+++ Source data

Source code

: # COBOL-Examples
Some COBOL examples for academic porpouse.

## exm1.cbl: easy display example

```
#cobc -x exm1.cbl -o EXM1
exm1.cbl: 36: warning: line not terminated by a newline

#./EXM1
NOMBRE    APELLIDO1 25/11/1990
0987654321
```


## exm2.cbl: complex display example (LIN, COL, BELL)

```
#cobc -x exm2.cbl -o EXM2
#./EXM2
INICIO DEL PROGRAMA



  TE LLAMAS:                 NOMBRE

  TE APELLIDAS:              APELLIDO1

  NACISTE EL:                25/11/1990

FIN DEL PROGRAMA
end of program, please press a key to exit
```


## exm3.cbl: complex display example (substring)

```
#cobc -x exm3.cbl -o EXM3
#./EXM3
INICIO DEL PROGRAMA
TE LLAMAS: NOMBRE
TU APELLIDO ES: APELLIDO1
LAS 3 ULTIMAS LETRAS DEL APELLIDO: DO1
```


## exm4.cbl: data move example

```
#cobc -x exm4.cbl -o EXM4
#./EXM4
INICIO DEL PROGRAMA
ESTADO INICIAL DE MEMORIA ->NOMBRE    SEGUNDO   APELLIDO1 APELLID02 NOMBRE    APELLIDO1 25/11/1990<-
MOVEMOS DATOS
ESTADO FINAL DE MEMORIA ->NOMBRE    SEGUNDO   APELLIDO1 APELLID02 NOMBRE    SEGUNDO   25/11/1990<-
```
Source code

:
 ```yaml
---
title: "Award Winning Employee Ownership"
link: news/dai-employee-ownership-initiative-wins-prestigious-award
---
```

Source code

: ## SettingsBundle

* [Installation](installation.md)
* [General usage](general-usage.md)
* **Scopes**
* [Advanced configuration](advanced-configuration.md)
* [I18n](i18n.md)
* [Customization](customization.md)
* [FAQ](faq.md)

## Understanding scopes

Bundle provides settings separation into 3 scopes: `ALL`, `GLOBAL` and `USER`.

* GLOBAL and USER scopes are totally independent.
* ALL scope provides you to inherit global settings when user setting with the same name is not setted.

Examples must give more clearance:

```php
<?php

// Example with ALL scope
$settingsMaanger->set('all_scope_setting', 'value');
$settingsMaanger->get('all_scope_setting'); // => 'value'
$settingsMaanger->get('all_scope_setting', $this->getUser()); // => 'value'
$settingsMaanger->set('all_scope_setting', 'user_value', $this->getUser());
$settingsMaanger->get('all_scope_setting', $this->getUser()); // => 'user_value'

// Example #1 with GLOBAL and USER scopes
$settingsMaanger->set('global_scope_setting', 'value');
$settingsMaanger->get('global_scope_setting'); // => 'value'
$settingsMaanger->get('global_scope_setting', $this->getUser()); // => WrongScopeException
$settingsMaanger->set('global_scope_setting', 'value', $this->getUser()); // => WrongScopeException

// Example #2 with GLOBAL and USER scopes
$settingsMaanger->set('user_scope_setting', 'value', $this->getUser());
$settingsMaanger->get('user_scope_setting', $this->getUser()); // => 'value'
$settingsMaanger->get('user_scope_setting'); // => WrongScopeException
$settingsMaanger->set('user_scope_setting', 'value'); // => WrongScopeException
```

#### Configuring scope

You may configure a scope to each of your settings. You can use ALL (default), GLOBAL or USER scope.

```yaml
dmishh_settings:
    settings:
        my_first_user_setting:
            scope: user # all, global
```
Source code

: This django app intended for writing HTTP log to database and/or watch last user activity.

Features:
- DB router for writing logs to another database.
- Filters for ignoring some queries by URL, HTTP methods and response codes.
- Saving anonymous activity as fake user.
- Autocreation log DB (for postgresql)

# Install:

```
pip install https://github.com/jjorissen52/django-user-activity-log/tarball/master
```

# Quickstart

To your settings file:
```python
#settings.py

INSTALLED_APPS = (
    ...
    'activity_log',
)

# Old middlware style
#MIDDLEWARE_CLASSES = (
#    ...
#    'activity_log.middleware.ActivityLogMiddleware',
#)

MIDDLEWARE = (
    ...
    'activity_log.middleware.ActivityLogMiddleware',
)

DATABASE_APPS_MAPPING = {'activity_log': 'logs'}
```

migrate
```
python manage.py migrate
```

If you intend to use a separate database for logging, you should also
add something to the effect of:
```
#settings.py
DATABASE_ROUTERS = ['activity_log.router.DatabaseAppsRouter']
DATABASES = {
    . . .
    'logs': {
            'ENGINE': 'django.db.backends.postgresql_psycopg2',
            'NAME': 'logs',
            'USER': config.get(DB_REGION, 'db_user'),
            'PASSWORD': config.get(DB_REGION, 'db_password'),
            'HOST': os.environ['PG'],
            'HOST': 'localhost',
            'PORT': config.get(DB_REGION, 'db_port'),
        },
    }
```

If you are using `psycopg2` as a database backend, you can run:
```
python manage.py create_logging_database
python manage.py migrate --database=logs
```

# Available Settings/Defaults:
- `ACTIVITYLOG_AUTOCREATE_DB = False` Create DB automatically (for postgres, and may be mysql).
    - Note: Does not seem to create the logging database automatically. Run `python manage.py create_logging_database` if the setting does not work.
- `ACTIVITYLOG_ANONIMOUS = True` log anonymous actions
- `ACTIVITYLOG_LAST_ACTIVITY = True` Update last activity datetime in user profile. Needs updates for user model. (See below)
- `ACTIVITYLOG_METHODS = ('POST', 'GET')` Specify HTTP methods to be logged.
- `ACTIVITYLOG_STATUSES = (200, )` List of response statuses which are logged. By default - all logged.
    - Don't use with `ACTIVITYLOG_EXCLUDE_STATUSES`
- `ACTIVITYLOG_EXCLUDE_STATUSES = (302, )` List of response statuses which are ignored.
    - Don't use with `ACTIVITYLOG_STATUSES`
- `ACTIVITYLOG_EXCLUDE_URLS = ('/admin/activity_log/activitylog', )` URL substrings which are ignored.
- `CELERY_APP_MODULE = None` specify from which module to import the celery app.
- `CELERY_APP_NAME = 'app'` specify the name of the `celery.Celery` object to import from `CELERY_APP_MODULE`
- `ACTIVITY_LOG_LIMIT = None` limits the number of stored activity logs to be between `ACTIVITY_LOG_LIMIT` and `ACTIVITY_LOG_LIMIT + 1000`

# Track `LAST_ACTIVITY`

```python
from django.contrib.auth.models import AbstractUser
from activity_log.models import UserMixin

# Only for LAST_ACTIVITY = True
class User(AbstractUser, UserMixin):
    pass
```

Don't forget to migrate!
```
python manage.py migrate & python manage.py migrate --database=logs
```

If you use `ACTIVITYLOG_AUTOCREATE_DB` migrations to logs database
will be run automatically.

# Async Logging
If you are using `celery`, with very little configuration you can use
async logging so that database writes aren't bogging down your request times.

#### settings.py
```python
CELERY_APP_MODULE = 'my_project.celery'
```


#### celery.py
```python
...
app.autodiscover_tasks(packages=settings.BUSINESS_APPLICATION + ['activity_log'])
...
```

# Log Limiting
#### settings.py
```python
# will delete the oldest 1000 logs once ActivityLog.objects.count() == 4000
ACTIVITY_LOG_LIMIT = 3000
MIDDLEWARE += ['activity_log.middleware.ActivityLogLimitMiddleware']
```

++++++

- Your assignment -
Your job is to copy all the records exactly.

- Solution -
Source code

: # COBOL-Examples
Some COBOL examples for academic porpouse.

## exm1.cbl: easy display example

```
#cobc -x exm1.cbl -o EXM1
exm1.cbl: 36: warning: line not terminated by a newline

#./EXM1
NOMBRE    APELLIDO1 25/11/1990
0987654321
```


## exm2.cbl: complex display example (LIN, COL, BELL)

```
#cobc -x exm2.cbl -o EXM2
#./EXM2
INICIO DEL PROGRAMA



  TE LLAMAS:                 NOMBRE

  TE APELLIDAS:              APELLIDO1

  NACISTE EL:                25/11/1990

FIN DEL PROGRAMA
end of program, please press a key to exit
```


## exm3.cbl: complex display example (substring)

```
#cobc -x exm3.cbl -o EXM3
#./EXM3
INICIO DEL PROGRAMA
TE LLAMAS: NOMBRE
TU APELLIDO ES: APELLIDO1
LAS 3 ULTIMAS LETRAS DEL APELLIDO: DO1
```


## exm4.cbl: data move example

```
#cobc -x exm4.cbl -o EXM4
#./EXM4
INICIO DEL PROGRAMA
ESTADO INICIAL DE MEMORIA ->NOMBRE    SEGUNDO   APELLIDO1 APELLID02 NOMBRE    APELLIDO1 25/11/1990<-
MOVEMOS DATOS
ESTADO FINAL DE MEMORIA ->NOMBRE    SEGUNDO   APELLIDO1 APELLID02 NOMBRE    SEGUNDO   25/11/1990<-
```
Source code

:
 ```yaml
---
title: "Award Winning Employee Ownership"
link: news/dai-employee-ownership-initiative-wins-prestigious-award
---
```

Source code

: ## SettingsBundle

* [Installation](installation.md)
* [General usage](general-usage.md)
* **Scopes**
* [Advanced configuration](advanced-configuration.md)
* [I18n](i18n.md)
* [Customization](customization.md)
* [FAQ](faq.md)

## Understanding scopes

Bundle provides settings separation into 3 scopes: `ALL`, `GLOBAL` and `USER`.

* GLOBAL and USER scopes are totally independent.
* ALL scope provides you to inherit global settings when user setting with the same name is not setted.

Examples must give more clearance:

```php
<?php

// Example with ALL scope
$settingsMaanger->set('all_scope_setting', 'value');
$settingsMaanger->get('all_scope_setting'); // => 'value'
$settingsMaanger->get('all_scope_setting', $this->getUser()); // => 'value'
$settingsMaanger->set('all_scope_setting', 'user_value', $this->getUser());
$settingsMaanger->get('all_scope_setting', $this->getUser()); // => 'user_value'

// Example #1 with GLOBAL and USER scopes
$settingsMaanger->set('global_scope_setting', 'value');
$settingsMaanger->get('global_scope_setting'); // => 'value'
$settingsMaanger->get('global_scope_setting', $this->getUser()); // => WrongScopeException
$settingsMaanger->set('global_scope_setting', 'value', $this->getUser()); // => WrongScopeException

// Example #2 with GLOBAL and USER scopes
$settingsMaanger->set('user_scope_setting', 'value', $this->getUser());
$settingsMaanger->get('user_scope_setting', $this->getUser()); // => 'value'
$settingsMaanger->get('user_scope_setting'); // => WrongScopeException
$settingsMaanger->set('user_scope_setting', 'value'); // => WrongScopeException
```

#### Configuring scope

You may configure a scope to each of your settings. You can use ALL (default), GLOBAL or USER scope.

```yaml
dmishh_settings:
    settings:
        my_first_user_setting:
            scope: user # all, global
```
Source code

: This django app intended for writing HTTP log to database and/or watch last user activity.

Features:
- DB router for writing logs to another database.
- Filters for ignoring some queries by URL, HTTP methods and response codes.
- Saving anonymous activity as fake user.
- Autocreation log DB (for postgresql)

# Install:

```
pip install https://github.com/jjorissen52/django-user-activity-log/tarball/master
```

# Quickstart

To your settings file:
```python
#settings.py

INSTALLED_APPS = (
    ...
    'activity_log',
)

# Old middlware style
#MIDDLEWARE_CLASSES = (
#    ...
#    'activity_log.middleware.ActivityLogMiddleware',
#)

MIDDLEWARE = (
    ...
    'activity_log.middleware.ActivityLogMiddleware',
)

DATABASE_APPS_MAPPING = {'activity_log': 'logs'}
```

migrate
```
python manage.py migrate
```

If you intend to use a separate database for logging, you should also
add something to the effect of:
```
#settings.py
DATABASE_ROUTERS = ['activity_log.router.DatabaseAppsRouter']
DATABASES = {
    . . .
    'logs': {
            'ENGINE': 'django.db.backends.postgresql_psycopg2',
            'NAME': 'logs',
            'USER': config.get(DB_REGION, 'db_user'),
            'PASSWORD': config.get(DB_REGION, 'db_password'),
            'HOST': os.environ['PG'],
            'HOST': 'localhost',
            'PORT': config.get(DB_REGION, 'db_port'),
        },
    }
```

If you are using `psycopg2` as a database backend, you can run:
```
python manage.py create_logging_database
python manage.py migrate --database=logs
```

# Available Settings/Defaults:
- `ACTIVITYLOG_AUTOCREATE_DB = False` Create DB automatically (for postgres, and may be mysql).
    - Note: Does not seem to create the logging database automatically. Run `python manage.py create_logging_database` if the setting does not work.
- `ACTIVITYLOG_ANONIMOUS = True` log anonymous actions
- `ACTIVITYLOG_LAST_ACTIVITY = True` Update last activity datetime in user profile. Needs updates for user model. (See below)
- `ACTIVITYLOG_METHODS = ('POST', 'GET')` Specify HTTP methods to be logged.
- `ACTIVITYLOG_STATUSES = (200, )` List of response statuses which are logged. By default - all logged.
    - Don't use with `ACTIVITYLOG_EXCLUDE_STATUSES`
- `ACTIVITYLOG_EXCLUDE_STATUSES = (302, )` List of response statuses which are ignored.
    - Don't use with `ACTIVITYLOG_STATUSES`
- `ACTIVITYLOG_EXCLUDE_URLS = ('/admin/activity_log/activitylog', )` URL substrings which are ignored.
- `CELERY_APP_MODULE = None` specify from which module to import the celery app.
- `CELERY_APP_NAME = 'app'` specify the name of the `celery.Celery` object to import from `CELERY_APP_MODULE`
- `ACTIVITY_LOG_LIMIT = None` limits the number of stored activity logs to be between `ACTIVITY_LOG_LIMIT` and `ACTIVITY_LOG_LIMIT + 1000`

# Track `LAST_ACTIVITY`

```python
from django.contrib.auth.models import AbstractUser
from activity_log.models import UserMixin

# Only for LAST_ACTIVITY = True
class User(AbstractUser, UserMixin):
    pass
```

Don't forget to migrate!
```
python manage.py migrate & python manage.py migrate --database=logs
```

If you use `ACTIVITYLOG_AUTOCREATE_DB` migrations to logs database
will be run automatically.

# Async Logging
If you are using `celery`, with very little configuration you can use
async logging so that database writes aren't bogging down your request times.

#### settings.py
```python
CELERY_APP_MODULE = 'my_project.celery'
```


#### celery.py
```python
...
app.autodiscover_tasks(packages=settings.BUSINESS_APPLICATION + ['activity_log'])
...
```

# Log Limiting
#### settings.py
```python
# will delete the oldest 1000 logs once ActivityLog.objects.count() == 4000
ACTIVITY_LOG_LIMIT = 3000
MIDDLEWARE += ['activity_log.middleware.ActivityLogLimitMiddleware']
```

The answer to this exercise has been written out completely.